The first radiotherapy machine to treat cancer arrived in northwest Syria over the weekend, the UN’s aid coordination office (OCHA) said on Tuesday.
It marks a “monumental step” for cancer treatment in the region said UN Spokesperson Stéphane Dujarric, briefing reporters in New York.
Radiotherapy sessions have historically not been available in local health facilities, forcing Syrian cancer patients to become dependent on cross-border referrals to Türkiye, he added.
The announcement comes on the heels of multiple advocacy efforts led by the UN and its partners, with the support from the Government of Türkiye.
Syria has been in the grip of brutal civil war for more than 12 years, and the northwest is home to the final pockets of opposition and resistance to the Government in Damascus.
Impact of earthquake
Previously, 90 to 100 Syrian cancer patients each week were crossing from Syria into Türkiye for treatment, via the referral system.
This system was severely disrupted following the devastating earthquakes in February, emphasising the need for local radiotherapy capabilities.

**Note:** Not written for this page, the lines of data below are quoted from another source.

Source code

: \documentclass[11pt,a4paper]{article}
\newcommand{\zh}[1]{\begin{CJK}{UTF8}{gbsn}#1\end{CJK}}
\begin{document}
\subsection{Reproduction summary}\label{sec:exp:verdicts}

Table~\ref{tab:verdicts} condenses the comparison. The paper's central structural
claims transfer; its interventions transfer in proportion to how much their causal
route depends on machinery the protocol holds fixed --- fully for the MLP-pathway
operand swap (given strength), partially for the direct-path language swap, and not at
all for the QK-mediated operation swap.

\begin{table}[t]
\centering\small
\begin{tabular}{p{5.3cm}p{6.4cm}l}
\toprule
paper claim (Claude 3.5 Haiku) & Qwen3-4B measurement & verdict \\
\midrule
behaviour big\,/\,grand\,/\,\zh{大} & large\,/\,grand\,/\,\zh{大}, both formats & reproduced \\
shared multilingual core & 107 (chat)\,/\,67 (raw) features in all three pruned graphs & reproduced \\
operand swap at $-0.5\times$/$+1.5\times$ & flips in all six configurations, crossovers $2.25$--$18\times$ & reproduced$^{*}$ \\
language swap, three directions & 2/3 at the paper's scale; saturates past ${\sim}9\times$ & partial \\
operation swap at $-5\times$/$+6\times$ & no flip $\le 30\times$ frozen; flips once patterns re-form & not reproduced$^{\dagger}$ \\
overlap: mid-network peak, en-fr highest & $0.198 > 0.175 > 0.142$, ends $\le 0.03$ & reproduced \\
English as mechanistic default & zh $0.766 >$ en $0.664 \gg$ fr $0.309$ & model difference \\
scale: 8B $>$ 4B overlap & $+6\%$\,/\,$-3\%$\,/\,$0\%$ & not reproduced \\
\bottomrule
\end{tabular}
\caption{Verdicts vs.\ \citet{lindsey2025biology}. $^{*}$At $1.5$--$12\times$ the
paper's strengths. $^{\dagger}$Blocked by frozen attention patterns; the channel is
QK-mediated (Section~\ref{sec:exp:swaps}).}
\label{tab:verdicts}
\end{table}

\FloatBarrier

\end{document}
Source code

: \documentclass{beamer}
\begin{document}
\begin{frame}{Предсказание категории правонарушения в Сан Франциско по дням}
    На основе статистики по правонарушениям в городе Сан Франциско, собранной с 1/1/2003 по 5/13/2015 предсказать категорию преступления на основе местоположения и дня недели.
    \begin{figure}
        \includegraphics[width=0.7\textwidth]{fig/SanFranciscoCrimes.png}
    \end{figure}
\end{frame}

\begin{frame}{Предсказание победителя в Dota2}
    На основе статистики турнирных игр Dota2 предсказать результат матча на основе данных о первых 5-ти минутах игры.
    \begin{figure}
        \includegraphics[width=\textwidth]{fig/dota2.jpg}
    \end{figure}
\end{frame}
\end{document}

The machine – which can provide more than 40 radiotherapy sessions a day – is now set up in the largest hospital in Afrin.
The hospital is adjusting to meet the operational standards and safety requirements of a radiotherapy centre.
Once ready, the facility is expected to meet the needs of up to one-third of all cancer patients in northwest Syria.
Turkish health authorities have pledged their support for the effort, with Turkish technicians and oncologists operating the machine on-site and training Syrian health workers.
Since the devastating earthquakes struck, there has been an uptick in cancer cases reported in the region. Mr. Dujarric urged the international community to do more to support OCHA’s efforts.